So you’ve decided to oppose capitalism and join the struggle for socialism. Awesome! You’ve read some theory, joined a community organization, listened to the voices of oppressed peoples fighting for dignity and liberation, and you want to help out. That’s great.
Now, how do you tell people?
Socialism is still a scary, triggering word to so many. (That’s why we started this project) So, casually dropping it into conversation by the water-cooler or on the bus – “This weekend, I did some laundry, went to a socialist organization meeting, and saw Drive.” – probably won’t fly. Likewise, announcing, “I’m a socialist now,” might freak people out a little bit, if they aren’t familiar with what that means. When our political views shift or evolve, our friends and families may have common fears such as:
- “You’re joining a cult. You’ll be brainwashed.”
- “If you’re rejecting my worldviews, you’re rejecting me.”
- “You’re joining a violent movement and will end up arrested for terrorism.”
Or you may get a condescending response that you’re going through a phase, that you’re being too idealistic or irrational, or that the only reason you like socialism is because you don’t have a real job yet. (To which you respond, “Duh? Capitalism isn’t helping me get a job!”)
I wish I could say that paranoid or belittling responses are the worst reactions you’ll face, but some people have faced negative consequences at their jobs or in their schools.

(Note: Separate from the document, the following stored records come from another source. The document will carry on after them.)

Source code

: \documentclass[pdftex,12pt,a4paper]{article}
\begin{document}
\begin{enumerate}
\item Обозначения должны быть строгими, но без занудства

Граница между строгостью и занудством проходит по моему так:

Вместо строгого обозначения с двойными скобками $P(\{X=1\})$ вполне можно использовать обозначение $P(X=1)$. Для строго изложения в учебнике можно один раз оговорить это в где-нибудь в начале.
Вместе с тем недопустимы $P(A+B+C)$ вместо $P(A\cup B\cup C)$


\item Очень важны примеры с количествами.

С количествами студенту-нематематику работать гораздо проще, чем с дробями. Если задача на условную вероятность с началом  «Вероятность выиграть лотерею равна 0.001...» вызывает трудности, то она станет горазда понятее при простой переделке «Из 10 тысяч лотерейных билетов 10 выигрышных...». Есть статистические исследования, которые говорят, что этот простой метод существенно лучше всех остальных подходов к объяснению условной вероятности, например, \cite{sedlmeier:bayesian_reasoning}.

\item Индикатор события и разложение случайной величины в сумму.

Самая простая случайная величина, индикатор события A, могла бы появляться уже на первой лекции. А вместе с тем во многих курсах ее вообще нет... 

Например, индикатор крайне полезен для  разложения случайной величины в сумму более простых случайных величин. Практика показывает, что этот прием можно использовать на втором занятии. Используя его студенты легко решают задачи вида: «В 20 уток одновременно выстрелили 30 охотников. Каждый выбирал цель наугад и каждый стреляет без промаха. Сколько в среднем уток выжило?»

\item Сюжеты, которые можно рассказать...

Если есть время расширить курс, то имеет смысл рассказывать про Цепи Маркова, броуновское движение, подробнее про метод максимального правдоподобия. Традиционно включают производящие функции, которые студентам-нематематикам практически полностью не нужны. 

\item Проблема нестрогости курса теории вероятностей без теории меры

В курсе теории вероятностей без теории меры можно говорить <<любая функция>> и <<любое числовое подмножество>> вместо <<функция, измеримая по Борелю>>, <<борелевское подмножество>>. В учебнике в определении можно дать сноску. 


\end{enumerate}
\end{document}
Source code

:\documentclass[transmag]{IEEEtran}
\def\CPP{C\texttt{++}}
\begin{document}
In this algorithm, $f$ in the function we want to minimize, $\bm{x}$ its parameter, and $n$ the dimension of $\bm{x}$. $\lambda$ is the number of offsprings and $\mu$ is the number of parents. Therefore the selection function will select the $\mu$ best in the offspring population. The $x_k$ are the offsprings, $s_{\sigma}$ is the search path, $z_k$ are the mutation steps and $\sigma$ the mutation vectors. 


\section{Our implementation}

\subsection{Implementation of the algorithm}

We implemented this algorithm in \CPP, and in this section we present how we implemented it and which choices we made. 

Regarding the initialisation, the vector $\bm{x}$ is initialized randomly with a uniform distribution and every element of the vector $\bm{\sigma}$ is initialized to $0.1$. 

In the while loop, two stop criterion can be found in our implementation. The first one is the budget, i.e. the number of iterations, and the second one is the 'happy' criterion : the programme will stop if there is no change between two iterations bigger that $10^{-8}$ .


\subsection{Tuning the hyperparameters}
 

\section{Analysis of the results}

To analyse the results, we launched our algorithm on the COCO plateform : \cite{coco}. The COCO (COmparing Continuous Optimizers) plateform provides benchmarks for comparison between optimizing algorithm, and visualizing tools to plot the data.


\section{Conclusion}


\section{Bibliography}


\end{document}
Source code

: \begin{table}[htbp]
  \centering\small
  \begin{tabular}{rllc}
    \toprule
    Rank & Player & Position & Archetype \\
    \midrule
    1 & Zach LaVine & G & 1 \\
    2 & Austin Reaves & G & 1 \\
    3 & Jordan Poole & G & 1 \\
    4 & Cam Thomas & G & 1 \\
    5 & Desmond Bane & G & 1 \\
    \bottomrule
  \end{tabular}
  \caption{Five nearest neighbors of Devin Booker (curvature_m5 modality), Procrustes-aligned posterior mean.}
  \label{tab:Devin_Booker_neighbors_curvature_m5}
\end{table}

If this happens to you, seek legal advice (the ACLU and the National Lawyers Guild are great resources) and report discrimination.
So what’s the best way to talk to your friends, co-workers, and family about socialism? If you think they’ll be receptive, start with current events. Almost everyone has an opinion on the jobs crisis, the Occupy Movement, the financial system, the wars in Iraq and Afghanistan, education, healthcare, etc. Find common ground. Unless the person you’re conversing with is extremely wealthy and fortunate, chances are they feel frustrated about the current state of the world. Lead with that. Ask them what they think should be done to change things, and then tell them what you think. If they know and respect your values, they’ll be more receptive to hearing you explain why you’re a socialist and what that means.
Many socialists call this “the mass line.” It’s a way to connect with people who, for whatever reason, are anti-socialist, but have progressive views on social issues. If you end up having a rewarding conversation with someone who understands your perspective on the need for economic democracy, you can follow up with the kicker, “That’s what socialism proposes, and that’s why I’m a socialist.”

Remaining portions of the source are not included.